The crazy thing is food decomposes all by itself in nature. But it remains one of the largest components in landfills, accounting for nearly 50% of all municipal solid waste. There is more food in landfills than diapers, styrofoam, and tires — combined.
Landfills are layered deep and saturated with water. No oxygen can penetrate. As a result, even “biodegradable” waste will remain embalmed for centuries to come. What is a good alternative?
Instead of disposing of food scraps, yard wastes, and other organics, this material can be vermicomposted and turned into valuable fertilizer for growing healthier plants. Vermicomposting is the process by which worms are used to convert organic waste into a usable natural fertilizer.
So I went looking for worms. Not just any worms. There are estimated 1,800 species of earthworms. But for vermicomposting I needed the tough compost worm or “red wiggler” as the worm pro’s call them.
So where does someone living in a subdivision in Cary find red wigglers? I just called Steve Stanek of NC Worm Farm located right here in Cary.
Steve came by (wearing a tie-dyed t-shirt that read “I dig worms”) to give me a lesson on worm composting and help me set up the large bin, my red wigglers would call home. Curious, I asked Steve how he got started in the worm business.
“My father and I go fishing together regularly. I was getting tired of paying for worms at the bait shop and tried my hand at growing my own worms. Many of the worm breeds I tried kept dying, until I started raising the nights crawlers, or “red wigglers”, said Steve. “The more I read about vermiculture the more interested I became, and decided that there was a business here to cultivate.”
The Ins & Outs of Worm Poop
Steve showed me a couple of different bins, and I chose the large upright bin that made it easy to collect the composted material. Steve explained that worms are ideally suited for home composting because they can eat half of their body weight in waste each day leaving nutrient rich worm casting. This worm casting or worm poop, is the worlds richest fertilizer.
When composting with worms, not only do you get to recycle your kitchen waste in an environmental way, you are left with a natural fertilizer that way out-performs any commercial fertilizer. These wiggly fellows will turn most of your food scraps, yard waste, and even newspaper and cardboard into fertilizer. Here is a list of things they will breakdown easily:
- fruits and vegetable peels and scraps
- breads and cereals
- tea bags
- coffee grounds and filters
- shredded paper (newspaper or from a paper shredder)
- shredded cardboard
- crushed egg shells
- lawn clippings
- watermelon & pumpkin rind
Things not to feed your worms include:
- meat products
- dairy products
- citrus fruit & peels
- oils or fat
- glossy paper products
- dog or cat poop
Steve helped me set-up the worm bin with 1 lb of worms (about 1,000). He showed me the small worm cocoons that were also mixed in with the adults so that my worms could reproduce.

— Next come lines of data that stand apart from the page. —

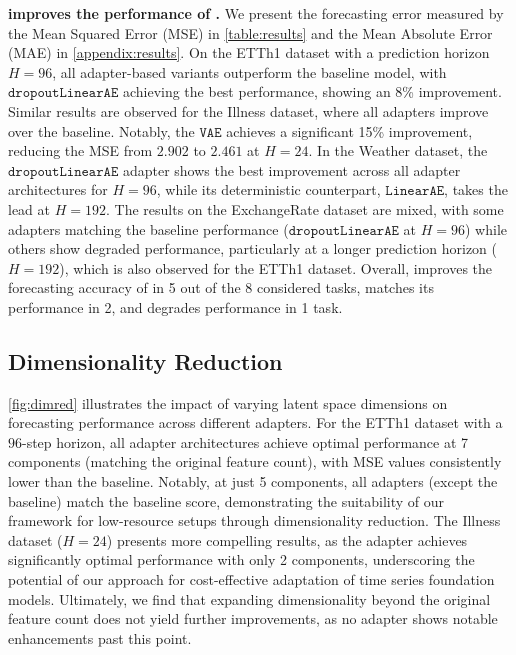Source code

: \noindent\textbf{\adapts improves the performance of \moment.} We present the forecasting error measured by the Mean Squared Error (MSE) in \cref{table:results} and the Mean Absolute Error (MAE) in \cref{appendix:results}. On the ETTh1 dataset with a prediction horizon $H=96$, all adapter-based variants outperform the baseline \moment model, with $\texttt{dropoutLinearAE}$ achieving the best performance, showing an 8\% improvement. Similar results are observed for the Illness dataset, where all adapters improve over the baseline. Notably, the $\texttt{VAE}$ achieves a significant 15\% improvement, reducing the MSE from $2.902$ to $2.461$ at $H=24$. In the Weather dataset, the $\texttt{dropoutLinearAE}$ adapter shows the best improvement across all adapter architectures for $H=96$, while its deterministic counterpart, $\texttt{LinearAE}$, takes the lead at $H=192$. The results on the ExchangeRate dataset are mixed, with some adapters matching the baseline performance ($\texttt{dropoutLinearAE}$ at $H=96$) while others show degraded performance, particularly at a longer prediction horizon ($H=192$), which is also observed for the ETTh1 dataset. Overall, \adapts improves the forecasting accuracy of \moment in 5 out of the 8 considered tasks, matches its performance in 2, and degrades performance in 1 task.

\subsection{Dimensionality Reduction}

\cref{fig:dimred} illustrates the impact of varying latent space dimensions on forecasting performance across different adapters. For the ETTh1 dataset with a $96$-step horizon, all adapter architectures achieve optimal performance at 7 components (matching the original feature count), with MSE values consistently lower than the baseline. Notably, at just 5 components, all adapters (except the \pca baseline) match the baseline score, demonstrating the suitability of our framework for low-resource setups through dimensionality reduction. The Illness dataset ($H=24$) presents more compelling results, as the \vae adapter achieves significantly optimal performance with only 2 components, underscoring the potential of our approach for cost-effective adaptation of time series foundation models. Ultimately, we find that expanding dimensionality beyond the original feature count does not yield further improvements, as no adapter shows notable enhancements past this point.

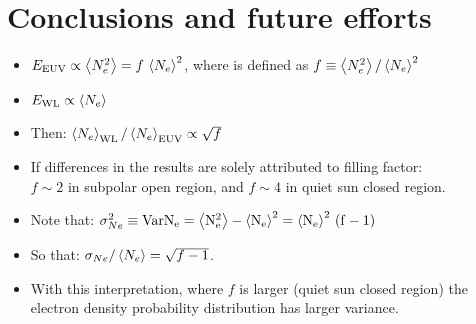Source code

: \documentclass[baaa]{baaa}
\begin{document}
\section{Conclusions and future efforts}
\begin{itemize}
 \item  $\Eeuv \propto \AvgNE2 = f\,\AvgNe^2$, where  is defined as $f\equiv\AvgNE2 / \AvgNe^2$
\salto
\item  $E_{\rm{WL}} \propto \left<N_e\right>$
\salto
\item  Then: $\left<N_e\right>_{\rm{WL}} / \left<N_e\right>_{\rm{EUV}} \propto \sqrt{f}$
\salto
\item  If differences in the results are solely attributed to filling factor:\\
  $f\sim 2$ in subpolar open region, and $f\sim 4$ in quiet sun closed region.
\salto
\item  Note that: $\SigmaNe^2 \equiv \rm{Var}N_e = \AvgNE2 - \AvgNe^2 = \AvgNe^2 \, (f-1)$
\salto
\item  So that: $\sigma_{Ne} / \left<N_e\right> = \sqrt{f-1}$.
\salto
\item  With this interpretation, where $f$ is larger (quiet sun closed region) the electron density probability distribution has larger variance.
\end{itemize}


\small

 
\end{document}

I will keep that in mind just in case I take up fishing.
You can find Steve and more information on his website NC Worm Farm.
Now I just need to save my food scraps and feed my new pets. In a few weeks I will begin to harvest the fruits of their labor and collect the nutrient rich worm castings for my spring garden.
Q. How can you tell which end of a worm is which? A. Tickle it in the middle and see which end laughs.